Data: 2015-09-15 19:10:08
Temat: Re: Sushi i ryby świeże
Od: Jarosław Sokołowski <j...@l...waw.pl>
Pokaż wszystkie nagłówki
Pani Basia napisała:
>> Spodobał mi się ten typ hotelu -- nieeuropejski całkiem.
>> I współmieszkańcy moi.
>
> Czytam Twoją opowieść z zaciekawieniem i potwierdza ona to,
> co wiem z książek, wielkomiejska Japonia jest przygodą dla
> środkowego Europejczyka.
Nie tylko dla środkowego. Raz mi się udało wypatrzeć gdzieś w tłumie
"bladą twarz". I też zostałem wypatrzonym. To był powód, by pchać się
na drugą stronę ulicy, żeby się przywitać. Coś jak przypadkowe
spotkanie dwóch podróżników gdzieś w amazońskich lasach. Ten drugi
był z Irlandii czy też ze Szkocji. W każdym razie daleki od środka.
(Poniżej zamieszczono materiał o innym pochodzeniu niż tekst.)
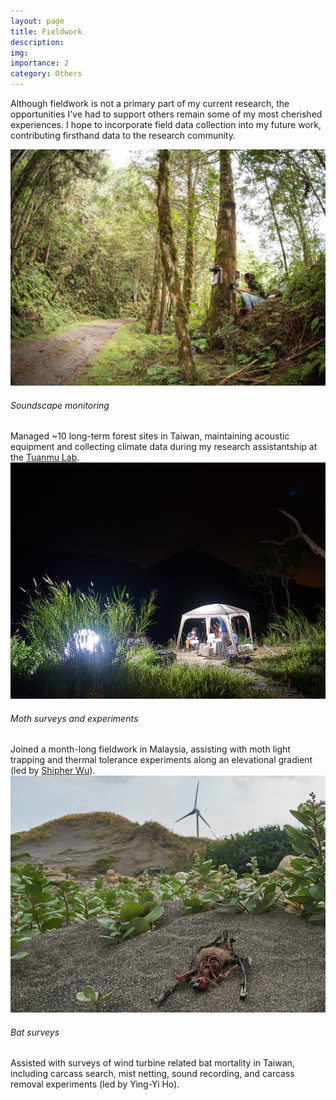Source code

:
 ```yaml
---
layout: page
title: Fieldwork
description:
img:
importance: 2
category: Others
---
```


Although fieldwork is not a primary part of my current research, the opportunities I've had to support others remain some of my most cherished experiences. I hope to incorporate field data collection into my future work, contributing firsthand data to the research community.

<div class="row row-cols-1 row-cols-md-3">
<div class="col">
  <img src="/assets/img/research/field_soundscape.jpg" alt="Soundscape monitoring">
  <div>
    <h6>Soundscape monitoring</h6>Managed ~10 long-term forest sites in Taiwan, maintaining acoustic equipment and collecting climate data during my research assistantship at the <a href="https://biodiv.tw/lab-Eco-Acoustics_and_Spatial_Ecology_[EASE]_Lab">Tuanmu Lab</a>.
  </div>
</div>

<div class="col">
  <img src="/assets/img/research/field_moth.jpg" alt="Moth surveys and experiments">
  <div>
    <h6>Moth surveys and experiments</h6>Joined a month-long fieldwork in Malaysia, assisting with moth light trapping and thermal tolerance experiments along an elevational gradient (led by <a href="https://sites.google.com/view/shipher-wu">Shipher Wu</a>).
  </div>
</div>

<div class="col">
  <img src="/assets/img/research/field_bat.png" alt="Bat surveys">
  <div>
    <h6>Bat surveys</h6>Assisted with surveys of wind turbine related bat mortality in Taiwan, including carcass search, mist netting, sound recording, and carcass removal experiments (led by Ying-Yi Ho).
  </div>
</div>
> O ile nie jest się "z wycieczką", a z wycieczkami to i ja
> nie używam.
Japończycy używają. Tu znowu ciekawostka, może również opisana
w książkach. W samolotach lecących do Osaki, linii europejskich:
włoskich i austriackich, bo te znam, jest jak na ulicy miasta
docelowego. Praktycznie sami Japończycy. Do jedzenia podają więc
sushi, a robią to wynajęte przez linię japońskie stewardessy.
Gdyby ktoś miał ochotę na co innego, to też mu znajdą -- ale to
rzadkość. Gdy się leci "tam", to jest po prostu zaskoczenie, że do
Japonii trafiło się kilka godzin wcześniej, niż było to w planie.
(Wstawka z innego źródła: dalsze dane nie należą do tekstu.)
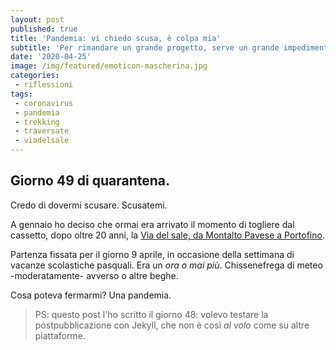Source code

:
 ```yaml
---
layout: post
published: true
title: 'Pandemia: vi chiedo scusa, è colpa mia'
subtitle: 'Per rimandare un grande progetto, serve un grande impedimento.'
date: '2020-04-25'
image: /img/featured/emoticon-mascherina.jpg
categories:
 - riflessioni
tags:
 - coronavirus
 - pandemia
 - trekking
 - traversate
 - viadelsale
---
```

## Giorno 49 di quarantena.

Credo di dovermi scusare.
Scusatemi.

A gennaio ho deciso che ormai era arrivato il momento di togliere dal cassetto, dopo oltre 20 anni, la [Via del sale, da Montalto Pavese a Portofino](/escursioni/via-del-sale).

Partenza fissata per il giorno 9 aprile, in occasione della settimana di vacanze scolastiche pasquali.
Era un *ora o mai più*. Chissenefrega di meteo -moderatamente- avverso o altre beghe.

Cosa poteva fermarmi? Una pandemia.

> PS: questo post l'ho scritto il giorno 48: volevo testare la postpubblicazione con Jekyll, che non è così *al volo* come su altre piattaforme.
Ale w drugą stronę dochodzi kolejna obserwacja. Te kilkaset osób,
z którymi spędziło się wiele godzin na jednym pokładzie, zaraz po
wyjściu z samolotu zaczyna się łączyć w grupy pod wodzą nie wiedzać
skąd pojawiejających się przewodników z transparentami. A potem
grzecznie, niemal jak przedszkolaki w parach, podążają w kierunku
samolotów lecących do Paryża, Londynu czy innego miasta Europy.
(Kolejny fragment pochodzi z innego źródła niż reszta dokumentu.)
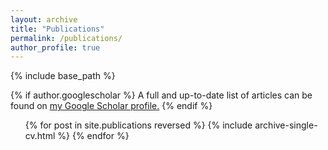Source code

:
```yaml
---
layout: archive
title: "Publications"
permalink: /publications/
author_profile: true
---
```



{% include base_path %}

{% if author.googlescholar %}
  A full and up-to-date list of articles can be found on <u><a href="{{author.googlescholar}}">my Google Scholar profile</a>.</u>
{% endif %}


<ol>{% for post in site.publications reversed %}
  {% include archive-single-cv.html %}
{% endfor %}</ol>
Pomyślałem sobie, że im jest znacznie trudniej niż nam. Wielkomiejska
Japonia jest wielką przygodą i wielką niewiadomą. Ale w dżungli
napisów poskładanych miejscowym pismem czasem uda się wyłowić coś,
co zapisane zostało naszym alfabetem. Niewiele tego, ale w tym, że
niewiele, jest ratunek. Bo są to rzeczy najważniejsze. Na dworcach
będą to kierunki jazdy pociągów, nazwa stacji, a w innych miejscach
może to być nazwa firmy. Japończyk w Europie jest przytłoczony
informacjami wizualnymi zanotowanymi dziwnym alfabetem. Tego alfabetu
nie sposób się nauczyć, nie ucząc się konkretnego języka -- bo tu każdy
literki czyta na swą własną modłę. W dodatku to samo może być zapisane
inaczej. Tu będzie napis "Roma", gdzie indziej "Rzym" -- i weź tu się
domyśl, że obie drogi prowadzą w to samo miejsce. Jeśli już dzielny
Japończyk przeliteruje sobie wyłowiony z gąszczu napis, ba, może nawet
przesylabizuje, to snadnie może się okazać, że to wcale nie jest nazwa
kierunku, w którym odjeżdża autobus. W inskrypcji może chodzić o to,
że dziś pierogi z grzybami.
>> http://allegro.pl/czajnik-elektryczny-z-funkcja-term
osu-termos-inox-i5183504063.html
>
> To chyba jest coś w podobie tych wielkich termosów z kranikiem
> w hotelowych śniadaniowniach?
Pojemność 1,7 litra, wielki nie jest. Coś jak typowy czajnik domowy.
Podobny do termosów "konferencyjnych", co się je na stołach stawia.
Tak też można korzystać z tego pokazanego w linku, co jest kolejną
jego cechą dodaną. Wcześniej wspomniany wyglądał w miarę normalnie,
był tylko bardziej przysadzisty niż zwykle się zdarza. I nie miał
podstawki z kablem zasilającym -- po prostu na stałe podłączony
przewodem do prądu.
>> Do bycia keiretsu mu daleko, więc nie tyle potentat, co ważny
>> dyrektor w ważnym wydawnictwie.
>
> Aaaa, czemuś myślałam, że "robienie w książkach" znaczy po prostu,
> że jest poczytnym pisarzem, a nie wydawniczą szychą.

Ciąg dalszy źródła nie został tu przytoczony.